- I have asthma - no great surprise but it was nice to get confirmation.
- My peak flow is roughly 75% of what it ought to be given my age, body size, and sex.
- My lung volume is moderately compromised but not severe enough to warrant too much attention
Breathing at high altitude
- Altitude reduces the percent of oxygen in the atmospheric air (pre-stage 1).
- Reduced oxygen in the air means that inspired air has less oxygen to be absorbed.
- The reduced oxygen and consequently the increase in CO2 in the air causes the carotid bodies to signal the body to breath more frequently (i.e., increased respiration rate).
- Increased respiration rates are generally good BUT the increased rate leads to a greater expiration of CO2 and that results in a higher blood pH (more alkaline) - two bad outcomes.
- Higher blood pH - a situation call blood alkalosis - is not fatal but it does compromise your body's ability to function properly. More importantly....
- Lower CO2 concentration in the blood REDUCES your breathing rate. While this last consequence seems less problematic than the blood pH, I came to realize that this outcome is the part that causes the greatest problem for mountaineers.

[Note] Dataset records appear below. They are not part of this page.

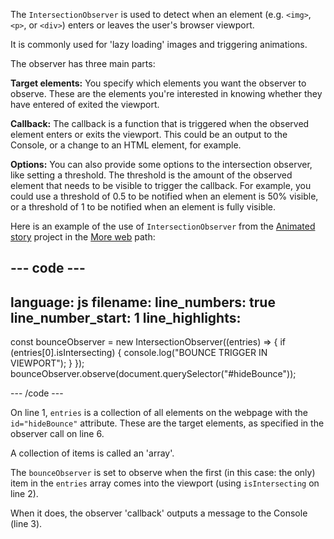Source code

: The `IntersectionObserver` is used to detect when an element (e.g. `<img>`, `<p>`, or `<div>`) enters or leaves the user's browser viewport.

It is commonly used for 'lazy loading' images and triggering animations.

The observer has three main parts:

**Target elements:** You specify which elements you want the observer to observe. These are the elements you're interested in knowing whether they have entered of exited the viewport.

**Callback:** The callback is a function that is triggered when the observed element enters or exits the viewport. This could be an output to the Console, or a change to an HTML element, for example.

**Options:** You can also provide some options to the intersection observer, like setting a threshold. The threshold is the amount of the observed element that needs to be visible to trigger the callback. For example, you could use a threshold of 0.5 to be notified when an element is 50% visible, or a threshold of 1 to be notified when an element is fully visible.

Here is an example of the use of `IntersectionObserver` from the [Animated story](https://projects.raspberrypi.org/en/projects/animated-story) project in the [More web](https://projects.raspberrypi.org/en/raspberrypi/more-web) path:

--- code ---
---
language: js
filename:
line_numbers: true
line_number_start: 1
line_highlights: 
---

const bounceObserver = new IntersectionObserver((entries) => {
  if (entries[0].isIntersecting) {
    console.log("BOUNCE TRIGGER IN VIEWPORT");
  }
});
bounceObserver.observe(document.querySelector("#hideBounce"));

--- /code ---

On line 1, `entries` is a collection of all elements on the webpage with the `id="hideBounce"` attribute. These are the target elements, as specified in the observer call on line 6.

A collection of items is called an 'array'.

The `bounceObserver` is set to observe when the first (in this case: the only) item in the `entries` array comes into the viewport (using `isIntersecting` on line 2).

When it does, the observer 'callback' outputs a message to the Console (line 3).
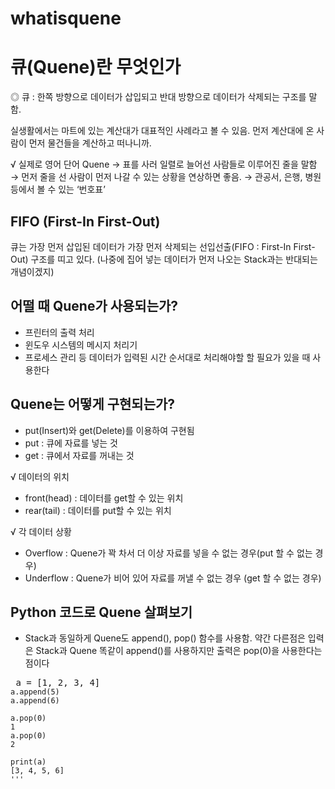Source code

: # whatisquene
# 큐(Quene)란 무엇인가

◎ 큐 : 한쪽 방향으로 데이터가 삽입되고 반대 방향으로 데이터가 삭제되는 구조를 말함.

실생활에서는 마트에 있는 계산대가 대표적인 사례라고 볼 수 있음.
먼저 계산대에 온 사람이 먼저 물건들을 계산하고 떠나니까.

√ 실제로 영어 단어 Quene
→ 표를 사러 일렬로 늘어선 사람들로 이루어진 줄을 말함
→ 먼저 줄을 선 사람이 먼저 나갈 수 있는 상황을 연상하면 좋음.
→ 관공서, 은행, 병원 등에서 볼 수 있는 ‘번호표’


## FIFO (First-In First-Out)
큐는 가장 먼저 삽입된 데이터가 가장 먼저 삭제되는 선입선출(FIFO : First-In First-Out) 구조를 띠고 있다.
(나중에 집어 넣는 데이터가 먼저 나오는 Stack과는 반대되는 개념이겠지)


## 어떨 때 Quene가 사용되는가?
- 프린터의 출력 처리
- 윈도우 시스템의 메시지 처리기
- 프로세스 관리
등 데이터가 입력된 시간 순서대로 처리해야할 할 필요가 있을 때 사용한다


## Quene는 어떻게 구현되는가?
- put(Insert)와 get(Delete)를 이용하여 구현됨
- put : 큐에 자료를 넣는 것
- get : 큐에서 자료를 꺼내는 것

√ 데이터의 위치
- front(head) : 데이터를 get할 수 있는 위치
- rear(tail) : 데이터를 put할 수 있는 위치

√ 각 데이터 상황
- Overflow : Quene가 꽉 차서 더 이상 자료를 넣을 수 없는 경우(put 할 수 없는 경우)
- Underflow : Quene가 비어 있어 자료를 꺼낼 수 없는 경우 (get 할 수 없는 경우)


## Python 코드로 Quene 살펴보기
- Stack과 동일하게 Quene도 append(), pop() 함수를 사용함. 약간 다른점은 입력은 Stack과 Quene 똑같이 append()를 사용하지만 출력은 pop(0)을 사용한다는 점이다

<pre> a = [1, 2, 3, 4] <code>
a.append(5)
a.append(6)

a.pop(0)
1
a.pop(0)
2

print(a)
[3, 4, 5, 6]
'''
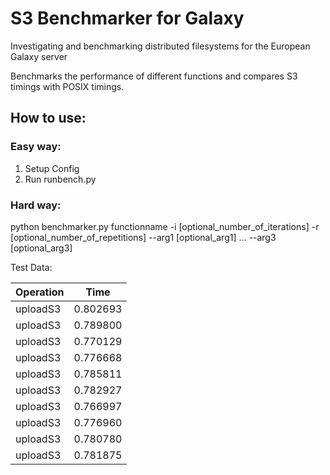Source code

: # S3 Benchmarker for Galaxy
 Investigating and benchmarking distributed filesystems for the European Galaxy server

 Benchmarks the performance of different functions and compares S3 timings with POSIX timings.
 
## How to use:

### Easy way:
 1. Setup Config
 2. Run runbench.py

### Hard way:
 python benchmarker.py functionname -i [optional_number_of_iterations] -r [optional_number_of_repetitions] --arg1 [optional_arg1] ... --arg3 [optional_arg3]
 
 
 Test Data:
 
Operation       |Time                 |
----------------|---------------------|
uploadS3        |             0.802693|
uploadS3        |             0.789800|
uploadS3        |             0.770129|
uploadS3        |             0.776668|
uploadS3        |             0.785811|
uploadS3        |             0.782927|
uploadS3        |             0.766997|
uploadS3        |             0.776960|
uploadS3        |             0.780780|
uploadS3        |             0.781875|
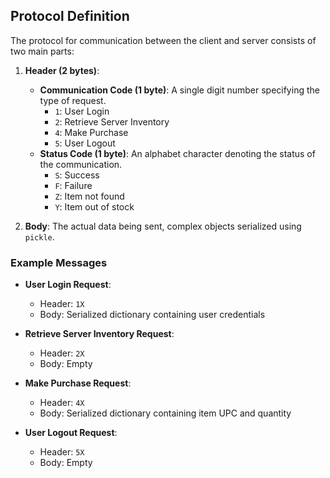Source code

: ## Protocol Definition

The protocol for communication between the client and server consists of two main parts:

1. **Header (2 bytes)**: 
   - **Communication Code (1 byte)**: A single digit number specifying the type of request.
     - `1`: User Login
     - `2`: Retrieve Server Inventory
     - `4`: Make Purchase
     - `5`: User Logout
   - **Status Code (1 byte)**: An alphabet character denoting the status of the communication.
     - `S`: Success
     - `F`: Failure
     - `Z`: Item not found
     - `Y`: Item out of stock

2. **Body**: The actual data being sent, complex objects serialized using `pickle`.

### Example Messages

- **User Login Request**: 
  - Header: `1X`
  - Body: Serialized dictionary containing user credentials

- **Retrieve Server Inventory Request**:
  - Header: `2X`
  - Body: Empty

- **Make Purchase Request**:
  - Header: `4X`
  - Body: Serialized dictionary containing item UPC and quantity

- **User Logout Request**:
  - Header: `5X`
  - Body: Empty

AsthmaNow, back to asthma. How does asthma affect your ability to acclimatize? Asthma, as my brother explained to me, is a disease that affects expiration mostly. Yes, it does affect inspiration but it is the expiration that is the greatest concern. If an asthmatic person is less able to expire air then that person's body does not expel CO2 as rapidly as a person without asthma. Sounds like a good situation, right? Well, not exactly. If you cannot expel the residual air from your lungs, you are less able to inhale new, oxygenated air. Thus, asthmatics are less likely to function well at altitude than non-asthmatics because of an air exchange problem. Less air out means less air in and if that air is already oxygen compromised then the little you take in creates an even bigger problem for the oxygen starved body.
Is asthma a big deal in mountaineering? Simply put - YES. Cold dry air often triggers asthma attacks. There is little moisture in high altitude air and the temperature is pretty obvious. Combined, the cold and dry air inhibits the exhalation of air from the lungs (good if you are only concerned about alkalosis) and increases the CO2 concentration in the blood. Why? Asthmatics cannot expel the CO2 rich air after the respiratory process. To make matters worse, the increased CO2 leads to a higher respiration rate but a rate that is not beneficial to the asthmatic because the air that now comes in at a faster rate is also cold and dry. The picture gets really simple. Imagine having a drink of water from a hose. If the hose offers you a trickle and you can use that trickle of water to slake your thirst then you come away from the experience satisfied. What happens when the hose is attached to a fire hydrant? That hose no longer provides the refreshments you desire. Instead, you drown.
Asthma is akin to drowning because the failure to exchange oxygen depleted air with oxygen rich air leads to suffocation - much like drowning. The greater the limits on this exchange, the greater the likelihood of HAPE or HACE.
So what do I do about my asthma? Manage it prior to, during, and after climbing via sound judgement, modest use of drugs (prescription not recreational), and preparation. I had an asthma attack on Denali upon my descent from the summit and it was hardly a fun experience. Rarely have I been so affected by asthma. I am taking every step possible to avoid that situation on Everest. Thanks to my brother and his colleagues at Allergy Partners, I am a well-managed asthmatic.